Voilà, on pourrait s’arrêter là, car jusqu’ici, on n’a guère écrit de critique dans AOC qui ne dise à quoi pourrait servir politiquement et socialement l’objet dont on parle. Or l’opéra, outre qu’il est porté disparu depuis longtemps (un peu comme la poésie, la peinture et le poivre de Sichuan sur les cartes des restaurants), n’évoque pas exactement dans l’esprit du public le politique, si ce n’est par son association aux costumes d’époque et au carton-pâte, au culte des prima donna statiques et donc à quelque chose de plutôt poussiéreux, jonché d’héroïnes en -a et de compositeurs en -i.

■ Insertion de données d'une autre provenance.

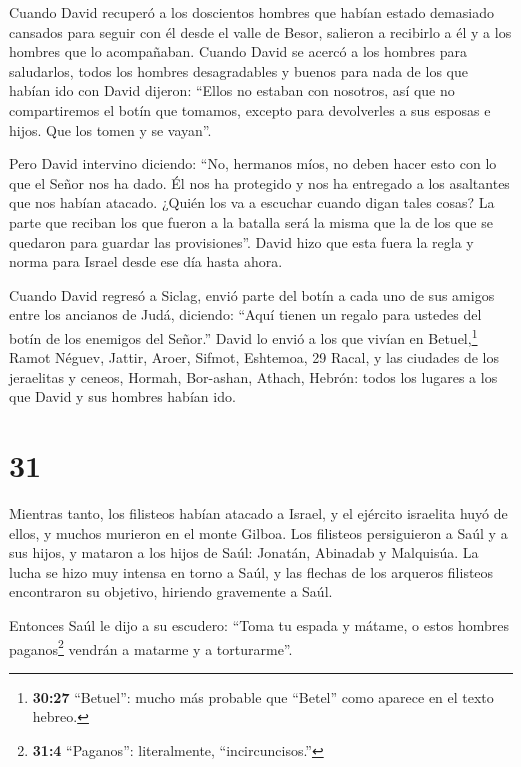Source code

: Cuando David recuperó a los doscientos hombres que habían
estado demasiado cansados para seguir con él desde el valle de Besor,
salieron a recibirlo a él y a los hombres que lo acompañaban. Cuando
David se acercó a los hombres para saludarlos,  todos los
hombres desagradables y buenos para nada de los que habían ido con David
dijeron: ``Ellos no estaban con nosotros, así que no compartiremos el
botín que tomamos, excepto para devolverles a sus esposas e hijos. Que
los tomen y se vayan''.

 Pero David intervino diciendo: ``No, hermanos míos, no
deben hacer esto con lo que el Señor nos ha dado. Él nos ha protegido y
nos ha entregado a los asaltantes que nos habían atacado. 
¿Quién los va a escuchar cuando digan tales cosas? La parte que reciban
los que fueron a la batalla será la misma que la de los que se quedaron
para guardar las provisiones''.  David hizo que esta fuera
la regla y norma para Israel desde ese día hasta ahora.

 Cuando David regresó a Siclag, envió parte del botín a
cada uno de sus amigos entre los ancianos de Judá, diciendo: ``Aquí
tienen un regalo para ustedes del botín de los enemigos del Señor.''
 David lo envió a los que vivían en Betuel,\footnote{\textbf{30:27}
  ``Betuel'': mucho más probable que ``Betel'' como aparece en el texto
  hebreo.} Ramot Néguev, Jattir,  Aroer, Sifmot, Eshtemoa,
29 Racal, y las ciudades de los jeraelitas y ceneos, 
Hormah, Bor-ashan, Athach,  Hebrón: todos los lugares a los
que David y sus hombres habían ido.

\hypertarget{section-30}{%
\section{31}\label{section-30}}

 Mientras tanto, los filisteos habían atacado a Israel, y el
ejército israelita huyó de ellos, y muchos murieron en el monte Gilboa.
 Los filisteos persiguieron a Saúl y a sus hijos, y mataron
a los hijos de Saúl: Jonatán, Abinadab y Malquisúa.  La
lucha se hizo muy intensa en torno a Saúl, y las flechas de los arqueros
filisteos encontraron su objetivo, hiriendo gravemente a Saúl.

 Entonces Saúl le dijo a su escudero: ``Toma tu espada y
mátame, o estos hombres paganos\footnote{\textbf{31:4} ``Paganos'':
  literalmente, ``incircuncisos.''} vendrán a matarme y a torturarme''.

C’est évidemment une erreur de perspective : l’opéra ne se limite pas à une poignée de tubes compassés, même si, pris à la gorge financière, les grandes maisons lyriques ne donnent pas toujours l’impression qu’il existe quelque chose au delà du Barbier et de Tosca ou, pour les plus aventureux, après le Capriccio de Richard Strauss, qui est supposé rembobiner le genre en 1942. Or il se trouve que, passant sur Facebook durant le confinement, on voit annoncée sur la page de l’ensemble Le Balcon la mise en ligne de ce Premier meurtre, dirigé par Maxime Pascal, dont les résurrections du Donnerstag et du Samstag aus Licht de Stockhausen nous avaient soufflé.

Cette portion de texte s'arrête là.